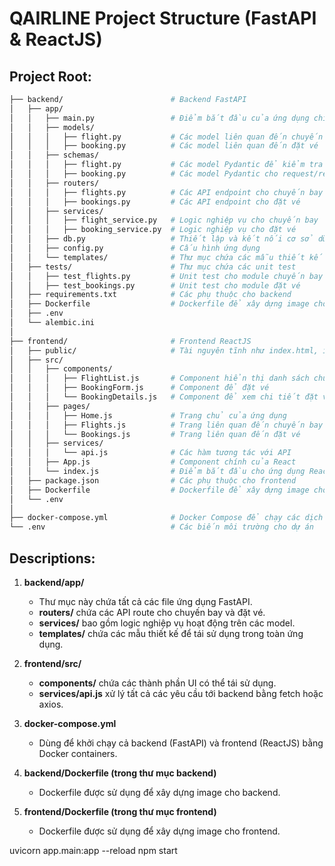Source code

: # QAIRLINE Project Structure (FastAPI & ReactJS)

## Project Root:

```bash
├── backend/                        # Backend FastAPI
│   ├── app/
│   │   ├── main.py                 # Điểm bắt đầu của ứng dụng chính
│   │   ├── models/
│   │   │   ├── flight.py           # Các model liên quan đến chuyến bay
│   │   │   ├── booking.py          # Các model liên quan đến đặt vé
│   │   ├── schemas/
│   │   │   ├── flight.py           # Các model Pydantic để kiểm tra dữ liệu
│   │   │   ├── booking.py          # Các model Pydantic cho request/response
│   │   ├── routers/
│   │   │   ├── flights.py          # Các API endpoint cho chuyến bay
│   │   │   ├── bookings.py         # Các API endpoint cho đặt vé
│   │   ├── services/
│   │   │   ├── flight_service.py   # Logic nghiệp vụ cho chuyến bay
│   │   │   ├── booking_service.py  # Logic nghiệp vụ cho đặt vé
│   │   ├── db.py                   # Thiết lập và kết nối cơ sở dữ liệu
│   │   ├── config.py               # Cấu hình ứng dụng
│   │   └── templates/              # Thư mục chứa các mẫu thiết kế (design patterns) cho ứng dụng
│   ├── tests/                      # Thư mục chứa các unit test
│   │   ├── test_flights.py         # Unit test cho module chuyến bay
│   │   ├── test_bookings.py        # Unit test cho module đặt vé
│   ├── requirements.txt            # Các phụ thuộc cho backend
│   ├── Dockerfile                  # Dockerfile để xây dựng image cho backend
│   ├── .env
│   └── alembic.ini
│
├── frontend/                       # Frontend ReactJS
│   ├── public/                     # Tài nguyên tĩnh như index.html, icons, v.v.
│   ├── src/
│   │   ├── components/
│   │   │   ├── FlightList.js       # Component hiển thị danh sách chuyến bay
│   │   │   ├── BookingForm.js      # Component để đặt vé
│   │   │   └── BookingDetails.js   # Component để xem chi tiết đặt vé
│   │   ├── pages/
│   │   │   ├── Home.js             # Trang chủ của ứng dụng
│   │   │   ├── Flights.js          # Trang liên quan đến chuyến bay
│   │   │   └── Bookings.js         # Trang liên quan đến đặt vé
│   │   ├── services/
│   │   │   └── api.js              # Các hàm tương tác với API
│   │   ├── App.js                  # Component chính của React
│   │   └── index.js                # Điểm bắt đầu cho ứng dụng React
│   ├── package.json                # Các phụ thuộc cho frontend
│   ├── Dockerfile                  # Dockerfile để xây dựng image cho frontend
│   └── .env
│
├── docker-compose.yml              # Docker Compose để chạy các dịch vụ
└── .env                            # Các biến môi trường cho dự án

```

## Descriptions:

1. **backend/app/**

   - Thư mục này chứa tất cả các file ứng dụng FastAPI.
   - **routers/** chứa các API route cho chuyến bay và đặt vé.
   - **services/** bao gồm logic nghiệp vụ hoạt động trên các model.
   - **templates/** chứa các mẫu thiết kế để tái sử dụng trong toàn ứng dụng.

2. **frontend/src/**

   - **components/** chứa các thành phần UI có thể tái sử dụng.
   - **services/api.js** xử lý tất cả các yêu cầu tới backend bằng fetch hoặc axios.

3. **docker-compose.yml**

   - Dùng để khởi chạy cả backend (FastAPI) và frontend (ReactJS) bằng Docker containers.

4. **backend/Dockerfile (trong thư mục backend)**

   - Dockerfile được sử dụng để xây dựng image cho backend.

5. **frontend/Dockerfile (trong thư mục frontend)**
   - Dockerfile được sử dụng để xây dựng image cho frontend.

uvicorn app.main:app --reload
npm start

========================================================================

Lines holding the string "frontend": find them in the listing above and copy each one.

├── frontend/                       # Frontend ReactJS
│   ├── package.json                # Các phụ thuộc cho frontend
│   ├── Dockerfile                  # Dockerfile để xây dựng image cho frontend
2. **frontend/src/**
   - Dùng để khởi chạy cả backend (FastAPI) và frontend (ReactJS) bằng Docker containers.
5. **frontend/Dockerfile (trong thư mục frontend)**
   - Dockerfile được sử dụng để xây dựng image cho frontend.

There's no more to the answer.